Use of Third Party Content
Have you ever been concerned about the images you upload to your company’s website, blog or social media profile? Well, you should be.
The United States Copyright Act states that, at least initially, the owner of a “work,” is its author or authors. 17 U.S.C. § 201(a). The term “work” is used to describe any original material which can be the subject of copyright protection. That includes photos, video, music, lyrics, literature, dramatic performances and various other creative works. 17 U.S.C. § 102(a). Some or all the copyrights to a particular work can be transferred to a third party, after they initially vest in the author. 17 U.S.C. § 201(d). For that reason, seeking the proper party to request authorization to use a copyrighted work can be difficult.
One might ask: “When do I need permission, and when don’t I need it?” The answer partly lies in the text of the U.S. Copyright Act. The copyright act gives the owner exclusive rights to do things like making copies (which could include copying and pasting an image or text), creating a new work out of an original work (derivative works), distributing copies of the works by sale, performing or playing songs and displaying works publicly. 17 U.S.C. § 106(a). Authors also have the exclusive right to claim authorship of a work, amongst other exclusive rights. 17 U.S.C. § 106A.
Therefore, you could be liable for copyright infringement under Chapter 5 of the Copyright Act if you engage in any of the activities listed above (or others from section 106), and you are not the owner of copyrighted work, or are not specifically authorized/licensed to engage in the activity. The owner of a copyright can sue an infringer for his/her/its actual damages, plus the profits of the infringer, or statutory damages ranging from $250 – $150,000 per act of infringement, plus attorneys’ fees, full litigation expenses and an injunction ordering the infringement to be stopped.
Exceptions to the liability principles above include public domain words and fair use of copyright works. Public domain works are works which have been thrust into the public domain, generally by the expiration of the copyrights. Determining the duration of a copyright can sometimes be difficult, even for attorneys. The duration varies depending upon the date it was created. For example, currently, for many works created on or after January 1, 1978, the duration of the copyright is the life of the author, plus seventy (70) years. 17 U.S.C. § 302(a). However, this law stems from a relatively new amendment to the Copyright Act. Therefore, there is significant risk involved in attempting to calculate the duration of a copyright to determine whether the copyrights have expired and thus are free to use.

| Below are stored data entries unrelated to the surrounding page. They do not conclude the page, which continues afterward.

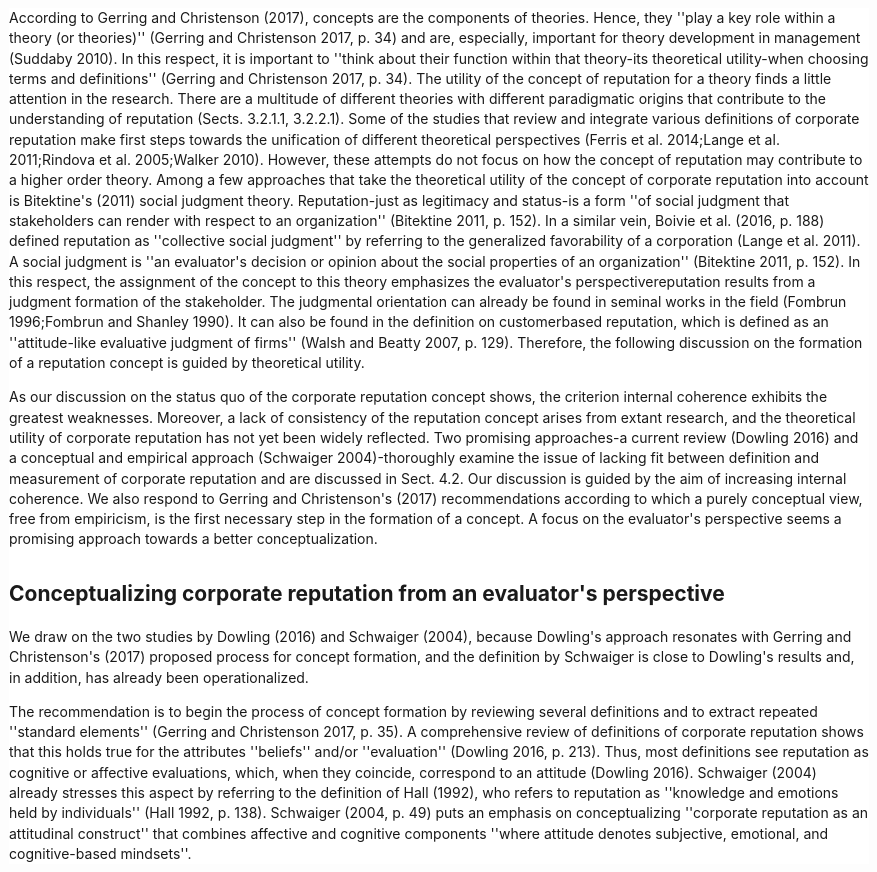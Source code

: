 According to Gerring and Christenson (2017), concepts are the components of theories. Hence, they ''play a key role within a theory (or theories)'' (Gerring and Christenson 2017, p. 34) and are, especially, important for theory development in management (Suddaby 2010). In this respect, it is important to ''think about their function within that theory-its theoretical utility-when choosing terms and definitions'' (Gerring and Christenson 2017, p. 34). The utility of the concept of reputation for a theory finds a little attention in the research. There are a multitude of different theories with different paradigmatic origins that contribute to the understanding of reputation (Sects. 3.2.1.1, 3.2.2.1). Some of the studies that review and integrate various definitions of corporate reputation make first steps towards the unification of different theoretical perspectives (Ferris et al. 2014;Lange et al. 2011;Rindova et al. 2005;Walker 2010). However, these attempts do not focus on how the concept of reputation may contribute to a higher order theory. Among a few approaches that take the theoretical utility of the concept of corporate reputation into account is Bitektine's (2011) social judgment theory. Reputation-just as legitimacy and status-is a form ''of social judgment that stakeholders can render with respect to an organization'' (Bitektine 2011, p. 152). In a similar vein, Boivie et al. (2016, p. 188) defined reputation as ''collective social judgment'' by referring to the generalized favorability of a corporation (Lange et al. 2011). A social judgment is ''an evaluator's decision or opinion about the social properties of an organization'' (Bitektine 2011, p. 152). In this respect, the assignment of the concept to this theory emphasizes the evaluator's perspectivereputation results from a judgment formation of the stakeholder. The judgmental orientation can already be found in seminal works in the field (Fombrun 1996;Fombrun and Shanley 1990). It can also be found in the definition on customerbased reputation, which is defined as an ''attitude-like evaluative judgment of firms'' (Walsh and Beatty 2007, p. 129). Therefore, the following discussion on the formation of a reputation concept is guided by theoretical utility.

As our discussion on the status quo of the corporate reputation concept shows, the criterion internal coherence exhibits the greatest weaknesses. Moreover, a lack of consistency of the reputation concept arises from extant research, and the theoretical utility of corporate reputation has not yet been widely reflected. Two promising approaches-a current review (Dowling 2016) and a conceptual and empirical approach (Schwaiger 2004)-thoroughly examine the issue of lacking fit between definition and measurement of corporate reputation and are discussed in Sect. 4.2. Our discussion is guided by the aim of increasing internal coherence. We also respond to Gerring and Christenson's (2017) recommendations according to which a purely conceptual view, free from empiricism, is the first necessary step in the formation of a concept. A focus on the evaluator's perspective seems a promising approach towards a better conceptualization.


## Conceptualizing corporate reputation from an evaluator's perspective

We draw on the two studies by Dowling (2016) and Schwaiger (2004), because Dowling's approach resonates with Gerring and Christenson's (2017) proposed process for concept formation, and the definition by Schwaiger is close to Dowling's results and, in addition, has already been operationalized.

The recommendation is to begin the process of concept formation by reviewing several definitions and to extract repeated ''standard elements'' (Gerring and Christenson 2017, p. 35). A comprehensive review of definitions of corporate reputation shows that this holds true for the attributes ''beliefs'' and/or ''evaluation'' (Dowling 2016, p. 213). Thus, most definitions see reputation as cognitive or affective evaluations, which, when they coincide, correspond to an attitude (Dowling 2016). Schwaiger (2004) already stresses this aspect by referring to the definition of Hall (1992), who refers to reputation as ''knowledge and emotions held by individuals'' (Hall 1992, p. 138). Schwaiger (2004, p. 49) puts an emphasis on conceptualizing ''corporate reputation as an attitudinal construct'' that combines affective and cognitive components ''where attitude denotes subjective, emotional, and cognitive-based mindsets''.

Fair use is one of the most common defenses to copyright infringement lawsuit, and can be a safe haven for users of third party content. Fair use is a concept that is the subject of many legal texts, and the intent of this article is not to cover it in anything more than the most precursory way. However, in determining whether a use of a copyrighted work can qualify as a “fair use,” courts often look to the following factors:
- The character and purpose of the use. (Non-commercial and transformative uses are more likely to be deemed “fair use,” although the other facts are also generally considered).
- The nature of the copyrighted work (e.g., if the original work is non-fictional and factual a finding of fair use is more likely).
- The quantity and quality of the portion used in relation to the copyrighted work as a whole (i.e., part of a photo, or the whole thing; the hook of a song, or one quote from a verse?)
- The effect on the value or potential market for the copyrighted work.
See, Campbell v. Acuff-Rose Music, Inc., 510 U.S. 569 (1994).
One might also assume, or speculate: “The work is probably not registered, so it is not a “copyrighted work,” and therefore there is no risk in using or copying it.” – WRONG. Today, copyright protection vests when the work is created, specifically, the moment, the work is fixed in a tangible medium, i.e., when it is in a form in which it can be viewed, heard, read or copied. 17 U.S.C. § 101. In the example of a digital photo, as soon as that photo is snapped and appears in the memory of the camera, phone or other device, copyright protection exists. Registration is always advisable, however, the protection exists prior to registration. Registration is required prior to bringing an action in court to sue for infringement. Therefore, a copyright owner can apply for registration when (s)he discovers that you have infringed, and then sue you. Note that the copyright owner waives the right to collect statutory damages and attorneys’ fees under the Copyright Act if the work was not registered prior to the commencement of the infringing activity. Registration also affords the registrant certain protections and advantages outside the United States, pursuant to some international intellectual property treaties.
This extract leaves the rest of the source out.